## Data to examine:
* * *

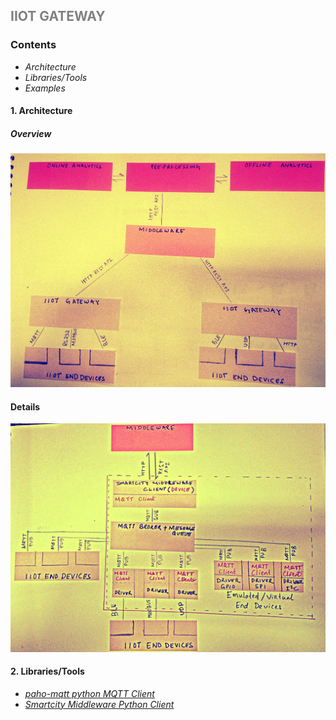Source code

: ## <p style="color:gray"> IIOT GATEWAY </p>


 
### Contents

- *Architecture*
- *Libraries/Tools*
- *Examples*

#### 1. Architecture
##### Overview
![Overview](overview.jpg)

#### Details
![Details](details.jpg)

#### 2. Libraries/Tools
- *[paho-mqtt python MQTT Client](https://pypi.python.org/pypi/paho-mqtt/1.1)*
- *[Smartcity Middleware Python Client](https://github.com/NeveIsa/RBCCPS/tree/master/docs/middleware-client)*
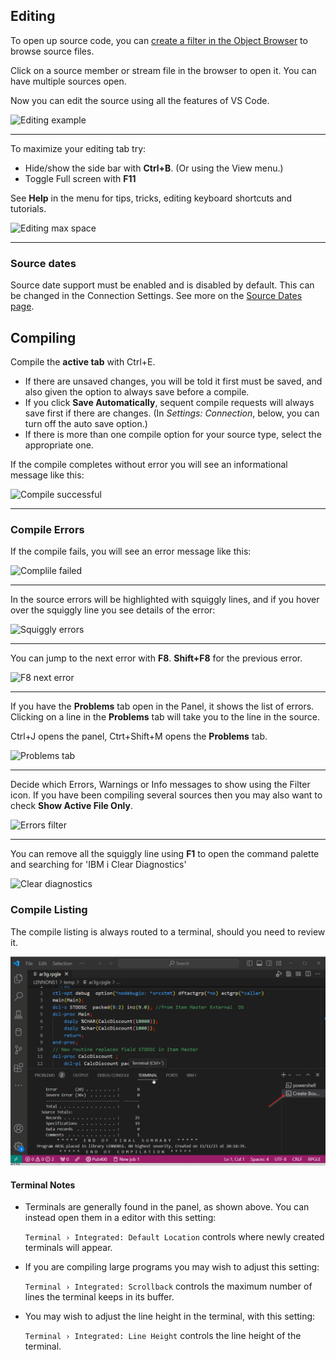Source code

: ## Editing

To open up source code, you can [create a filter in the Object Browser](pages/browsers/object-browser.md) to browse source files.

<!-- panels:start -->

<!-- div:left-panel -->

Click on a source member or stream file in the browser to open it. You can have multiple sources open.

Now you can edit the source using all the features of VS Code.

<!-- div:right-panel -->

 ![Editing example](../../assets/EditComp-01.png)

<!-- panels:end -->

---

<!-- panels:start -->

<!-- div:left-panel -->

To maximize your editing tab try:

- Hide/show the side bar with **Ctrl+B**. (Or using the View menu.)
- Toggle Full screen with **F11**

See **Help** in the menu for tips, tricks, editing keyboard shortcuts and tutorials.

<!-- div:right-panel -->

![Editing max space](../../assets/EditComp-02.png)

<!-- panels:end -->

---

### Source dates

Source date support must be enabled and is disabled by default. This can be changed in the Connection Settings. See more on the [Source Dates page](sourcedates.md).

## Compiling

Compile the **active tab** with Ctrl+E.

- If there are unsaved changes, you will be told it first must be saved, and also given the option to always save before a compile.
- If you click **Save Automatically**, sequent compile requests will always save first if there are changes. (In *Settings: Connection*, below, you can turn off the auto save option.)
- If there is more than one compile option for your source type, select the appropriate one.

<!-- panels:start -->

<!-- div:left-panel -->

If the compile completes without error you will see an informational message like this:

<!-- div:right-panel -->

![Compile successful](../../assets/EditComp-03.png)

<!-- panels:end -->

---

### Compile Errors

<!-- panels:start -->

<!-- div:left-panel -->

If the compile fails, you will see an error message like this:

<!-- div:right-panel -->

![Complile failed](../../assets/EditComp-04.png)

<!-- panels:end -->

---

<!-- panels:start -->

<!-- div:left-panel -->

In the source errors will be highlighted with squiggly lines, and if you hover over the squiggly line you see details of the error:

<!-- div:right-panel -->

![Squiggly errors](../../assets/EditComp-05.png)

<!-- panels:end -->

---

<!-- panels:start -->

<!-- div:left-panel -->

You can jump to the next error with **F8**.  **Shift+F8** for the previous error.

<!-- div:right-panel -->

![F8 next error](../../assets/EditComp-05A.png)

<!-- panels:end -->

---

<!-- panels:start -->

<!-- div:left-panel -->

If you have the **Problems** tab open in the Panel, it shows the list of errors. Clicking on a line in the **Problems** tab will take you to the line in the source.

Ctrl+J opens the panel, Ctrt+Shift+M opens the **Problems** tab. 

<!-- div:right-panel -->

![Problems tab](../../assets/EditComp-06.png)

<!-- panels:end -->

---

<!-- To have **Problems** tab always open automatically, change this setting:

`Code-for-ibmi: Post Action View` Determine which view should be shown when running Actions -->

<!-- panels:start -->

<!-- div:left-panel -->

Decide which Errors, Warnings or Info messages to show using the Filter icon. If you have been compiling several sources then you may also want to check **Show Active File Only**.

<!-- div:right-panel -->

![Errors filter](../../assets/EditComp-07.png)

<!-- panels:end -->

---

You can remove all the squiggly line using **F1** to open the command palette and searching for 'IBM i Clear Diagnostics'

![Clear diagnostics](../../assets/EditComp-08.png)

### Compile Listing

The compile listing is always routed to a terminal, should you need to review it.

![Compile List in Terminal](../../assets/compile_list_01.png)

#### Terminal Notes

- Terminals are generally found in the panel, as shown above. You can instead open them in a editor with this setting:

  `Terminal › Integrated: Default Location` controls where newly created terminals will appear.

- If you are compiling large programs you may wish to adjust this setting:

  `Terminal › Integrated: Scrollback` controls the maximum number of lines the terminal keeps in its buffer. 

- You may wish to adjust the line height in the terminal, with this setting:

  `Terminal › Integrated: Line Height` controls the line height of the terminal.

* * *

## Work required:
The entries above must be output exactly, with every image left out.

## Exercise response:
Source code

: ## <p style="color:gray"> IIOT GATEWAY </p>


 
### Contents

- *Architecture*
- *Libraries/Tools*
- *Examples*

#### 1. Architecture
##### Overview
![Overview](overview.jpg)

#### Details
![Details](details.jpg)

#### 2. Libraries/Tools
- *[paho-mqtt python MQTT Client](https://pypi.python.org/pypi/paho-mqtt/1.1)*
- *[Smartcity Middleware Python Client](https://github.com/NeveIsa/RBCCPS/tree/master/docs/middleware-client)*
Source code

: ## Editing

To open up source code, you can [create a filter in the Object Browser](pages/browsers/object-browser.md) to browse source files.

<!-- panels:start -->

<!-- div:left-panel -->

Click on a source member or stream file in the browser to open it. You can have multiple sources open.

Now you can edit the source using all the features of VS Code.

<!-- div:right-panel -->

 ![Editing example](../../assets/EditComp-01.png)

<!-- panels:end -->

---

<!-- panels:start -->

<!-- div:left-panel -->

To maximize your editing tab try:

- Hide/show the side bar with **Ctrl+B**. (Or using the View menu.)
- Toggle Full screen with **F11**

See **Help** in the menu for tips, tricks, editing keyboard shortcuts and tutorials.

<!-- div:right-panel -->

![Editing max space](../../assets/EditComp-02.png)

<!-- panels:end -->

---

### Source dates

Source date support must be enabled and is disabled by default. This can be changed in the Connection Settings. See more on the [Source Dates page](sourcedates.md).

## Compiling

Compile the **active tab** with Ctrl+E.

- If there are unsaved changes, you will be told it first must be saved, and also given the option to always save before a compile.
- If you click **Save Automatically**, sequent compile requests will always save first if there are changes. (In *Settings: Connection*, below, you can turn off the auto save option.)
- If there is more than one compile option for your source type, select the appropriate one.

<!-- panels:start -->

<!-- div:left-panel -->

If the compile completes without error you will see an informational message like this:

<!-- div:right-panel -->

![Compile successful](../../assets/EditComp-03.png)

<!-- panels:end -->

---

### Compile Errors

<!-- panels:start -->

<!-- div:left-panel -->

If the compile fails, you will see an error message like this:

<!-- div:right-panel -->

![Complile failed](../../assets/EditComp-04.png)

<!-- panels:end -->

---

<!-- panels:start -->

<!-- div:left-panel -->

In the source errors will be highlighted with squiggly lines, and if you hover over the squiggly line you see details of the error:

<!-- div:right-panel -->

![Squiggly errors](../../assets/EditComp-05.png)

<!-- panels:end -->

---

<!-- panels:start -->

<!-- div:left-panel -->

You can jump to the next error with **F8**.  **Shift+F8** for the previous error.

<!-- div:right-panel -->

![F8 next error](../../assets/EditComp-05A.png)

<!-- panels:end -->

---

<!-- panels:start -->

<!-- div:left-panel -->

If you have the **Problems** tab open in the Panel, it shows the list of errors. Clicking on a line in the **Problems** tab will take you to the line in the source.

Ctrl+J opens the panel, Ctrt+Shift+M opens the **Problems** tab. 

<!-- div:right-panel -->

![Problems tab](../../assets/EditComp-06.png)

<!-- panels:end -->

---

<!-- To have **Problems** tab always open automatically, change this setting:

`Code-for-ibmi: Post Action View` Determine which view should be shown when running Actions -->

<!-- panels:start -->

<!-- div:left-panel -->

Decide which Errors, Warnings or Info messages to show using the Filter icon. If you have been compiling several sources then you may also want to check **Show Active File Only**.

<!-- div:right-panel -->

![Errors filter](../../assets/EditComp-07.png)

<!-- panels:end -->

---

You can remove all the squiggly line using **F1** to open the command palette and searching for 'IBM i Clear Diagnostics'

![Clear diagnostics](../../assets/EditComp-08.png)

### Compile Listing

The compile listing is always routed to a terminal, should you need to review it.

![Compile List in Terminal](../../assets/compile_list_01.png)

#### Terminal Notes

- Terminals are generally found in the panel, as shown above. You can instead open them in a editor with this setting:

  `Terminal › Integrated: Default Location` controls where newly created terminals will appear.

- If you are compiling large programs you may wish to adjust this setting:

  `Terminal › Integrated: Scrollback` controls the maximum number of lines the terminal keeps in its buffer. 

- You may wish to adjust the line height in the terminal, with this setting:

  `Terminal › Integrated: Line Height` controls the line height of the terminal.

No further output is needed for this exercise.